A: The interesting part about the term woke and the name of the company is that it actually came to me in a dream. It wasn't something that I decided to do to be controversial, or to get under people's skin. Quite honestly, when I started back in 2018, woke was a word that people aspired to.

You know, language is imperfect, and it shifts over time. So, things change their meaning. I have friends who are members of what we now call the queer community and for some folks of a generation, the word queer was not a word that they ever used. It was a slur.

The thing that people should recognize about woke is that it's not a new word. Essentially, when I talk about what it means to be woke, it's an understanding that each of us just has a lived experience. And no matter what that lived experience is, it's not the quintessential lived experience. Because of that, we have to awaken to the experiences of other people.

Q: How so?

A: Oftentimes, when we try to help people, what happens when you're not woke, you think you should help these people in a way that you would want to be helped. Essentially what happens is you go there, and you cause harm, instead of actually doing good.

Q: You're coaching people to be open to what people are saying and the sensitivities that people are having?

A: The work is really the work of awakening. But at the end of the day, if you want to talk about it in terms of business, it's helping people create more inclusive organizational and corporate cultures.

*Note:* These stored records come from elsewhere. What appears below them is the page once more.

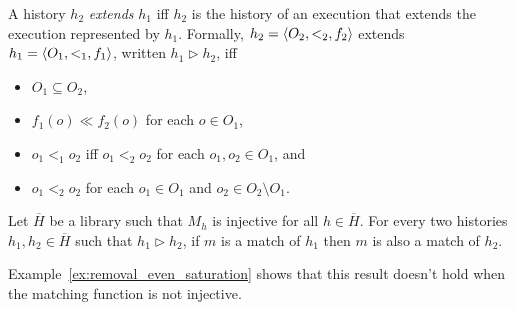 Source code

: 
A history $h_2$ \emph{extends} $h_1$ iff $h_2$ is the history
of an execution that extends the execution represented by $h_1$. Formally, $h_2
= {\langle{O_2,<_2,f_2}\rangle}$ extends $h_1 = {\langle{O_1,<_1,f_1}\rangle}$, written $h_1
\vartriangleright h_2$, iff
\begin{itemize}

	\item $O_1\subseteq O_2$, 
	
	\item $f_1(o) \ll f_2(o)$ for each $o \in O_1$,
	
	\item $o_1 <_1 o_2$ iff $o_1 <_2 o_2$ for each $o_1,o_2\in O_1$, and
	
	\item $o_1 <_2 o_2$ for each $o_1\in O_1$ and $o_2\in O_2\setminus O_1$.

\end{itemize}

\begin{lemma}
  \label{lem:match_extension1}

  Let $\overline{H}$ be a library such that $M_h$ is injective for all $h\in
  \overline{H}$. For every two histories $h_1, h_2\in \overline{H}$ such that
  $h_1 \vartriangleright h_2$, if $m$ is a match of $h_1$ then $m$ is also a
  match of $h_2$.

\end{lemma}

Example~\ref{ex:removal_even_saturation} shows that this result doesn't hold
when the matching function is not injective.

There are a lot of unwritten rules. When you think about white supremacy, it's the law of the land. Essentially, what we're trying to do right now just say, "Hey, we're here. I've always been here. See me." And this is for anyone who has an aspect of difference. Because generally what we have done to people who are different is push them to the margins. And when we push people to the margins, then you don't ever set them up for success.

Q: Why is this hard?

A: I think people have challenges for a couple of reasons. First, fear. Any time we don't know something, we're inherently afraid of it. I think that what is also happening is there is this rapid clip of progress. For some folks, it feels like progress. But for other folks, it feels like we're uprooting everything they've ever known about the world.

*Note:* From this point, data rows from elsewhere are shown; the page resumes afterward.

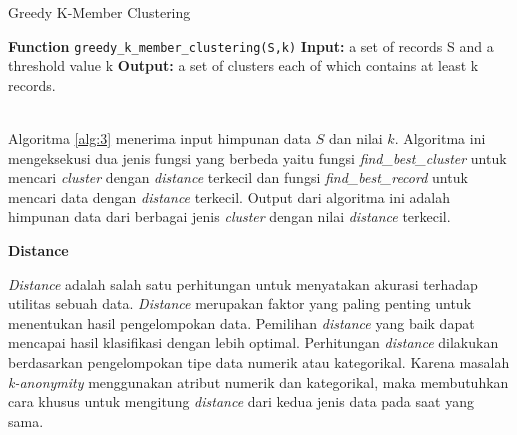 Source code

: \documentclass[a4paper,twoside]{article}
\begin{document}
\begin{enumerate}
\begin{tcolorbox}[blanker,width=(\linewidth-0.5cm)]
\begin{algorithm}[H]
  \caption{Greedy K-Member Clustering}		 \label{alg:3}
  \begin{algorithmic}[1]
  \State \textbf{Function} \texttt{greedy\_k\_member\_clustering(S,k)}
  \State \textbf{Input:} a set of records S and a threshold value k
  \State \textbf{Output:} a set of clusters each of which contains at least k records.
  \\
  \EndIf
  \\
  	\EndWhile
  \EndWhile
  \EndWhile
  \end{algorithmic}
\end{algorithm}
\end{tcolorbox}

Algoritma \ref{alg:3} menerima input himpunan data $S$ dan nilai $k$. Algoritma ini mengeksekusi dua jenis fungsi yang berbeda yaitu fungsi \textit{find\_best\_cluster} untuk mencari \textit{cluster} dengan \textit{distance} terkecil dan fungsi \textit{find\_best\_record} untuk mencari data dengan \textit{distance} terkecil. Output dari algoritma ini adalah himpunan data dari berbagai jenis \textit{cluster} dengan nilai \textit{distance} terkecil.
		
\textbf{Distance} 

\textit{Distance} adalah salah satu perhitungan untuk menyatakan akurasi terhadap utilitas sebuah data. \textit{Distance} merupakan faktor yang paling penting untuk menentukan hasil pengelompokan data. Pemilihan \textit{distance} yang baik dapat mencapai hasil klasifikasi dengan lebih optimal. Perhitungan \textit{distance} dilakukan berdasarkan pengelompokan tipe data numerik atau kategorikal. Karena masalah \textit{k-anonymity} menggunakan atribut numerik dan kategorikal, maka membutuhkan cara khusus untuk mengitung \textit{distance} dari kedua jenis data pada saat yang sama. 


\end{enumerate}
\end{document}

Those things that we're asking people to consider are not just for the workplace. They're for the world that we live in. There's a level of responsibility that's more than just being good colleagues, but there's also being good neighbors. It's not just that you're learning how to use a new timecard system at your job. It's that you're learning to be a better citizen of the world.

Q: Who are your clients?

A: My clients run the gamut. There are small nonprofit companies that we work with. We also work with global corporations. The best way that I can describe our clients is not about their size. It's about their level of commitment to the work.

Q: What is a realistic expectation for change after I work with you?

A: The number one word that our clients use to describe us is transformational. And this work starts with that "you" work. The individual. That's the self-awareness piece that's critical.

I think that this is a long-term investment that people need to make in their companies in the same way they would invest in marketing. Or the same way they would invest in an audit firm. This is work that has to be ongoing.

And the reason that it needs such care, and such continuance, is we've never done it.